Wanted to add, my neighbor has chain link. She always has problems with the local wildlife trying to crawl under. They end up pushing it up, and the raccoons have even made holes in it. Don't know what gauge it is though.


----------



## Spicy1_VV (Jun 1, 2007)

the-tenth said:


> Th Golden won't try to get over anything. The other two don't chew at it or anything, but like to stand on the fence, so I definately don't wanna go lighter than 11 1\2.


Well I guess it all depends still. If they like to stand on it then it must already be weak. But if its new then they won't just knock it down? Our dogs are very rough on fencing so that is why we wanted a heavier gauge then 11 1/2. 

9 gauge is almost the thickest you can get 2nd to only 6 gauge. The 9 gauge commercial is still not some miracle fence or anything. If you don't need this though then 11 1/2 should be ok. This is what most people buy when putting up a fence for their homes. If its up right and they won't mess with it then they won't have a way to walk over it.


----------



## digits mama (Jun 13, 2007)

To get the 1st picture...You would have to have a stop and break at both posts.
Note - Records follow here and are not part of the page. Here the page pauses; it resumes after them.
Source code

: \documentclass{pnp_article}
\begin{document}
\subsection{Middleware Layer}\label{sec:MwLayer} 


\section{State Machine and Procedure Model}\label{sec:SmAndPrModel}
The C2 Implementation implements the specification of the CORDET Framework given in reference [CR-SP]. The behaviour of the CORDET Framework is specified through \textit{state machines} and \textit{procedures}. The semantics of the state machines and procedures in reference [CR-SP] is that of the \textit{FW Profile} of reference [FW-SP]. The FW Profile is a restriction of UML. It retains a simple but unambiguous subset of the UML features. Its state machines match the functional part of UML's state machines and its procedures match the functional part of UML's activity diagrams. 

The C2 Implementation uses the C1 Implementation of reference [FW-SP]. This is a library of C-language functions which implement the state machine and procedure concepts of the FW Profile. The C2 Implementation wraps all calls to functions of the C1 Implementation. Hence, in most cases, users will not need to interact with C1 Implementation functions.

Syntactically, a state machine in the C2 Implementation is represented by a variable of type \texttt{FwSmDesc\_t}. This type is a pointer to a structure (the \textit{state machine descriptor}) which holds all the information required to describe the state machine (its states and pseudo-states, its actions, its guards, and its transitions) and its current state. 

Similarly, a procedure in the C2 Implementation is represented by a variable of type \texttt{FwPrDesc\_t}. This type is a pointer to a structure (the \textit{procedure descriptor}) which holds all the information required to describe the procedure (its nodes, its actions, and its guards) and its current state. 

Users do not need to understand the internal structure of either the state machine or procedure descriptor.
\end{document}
The standard 1and 3/4 inch pipe would work..the tricky part would to be cutting the fencing on a perfect angle and attach it using end rods and tie to post..i have something similair done here I can get a pic if u want.

On one portion of the new fence I had a problem with cap.. I used an anchor cap and cut the anchor tab off and it fit perfect.. I stood in the fence department at lowes so long pondering how to do certain things i was told they were going to buy me a mailbox soon.


----------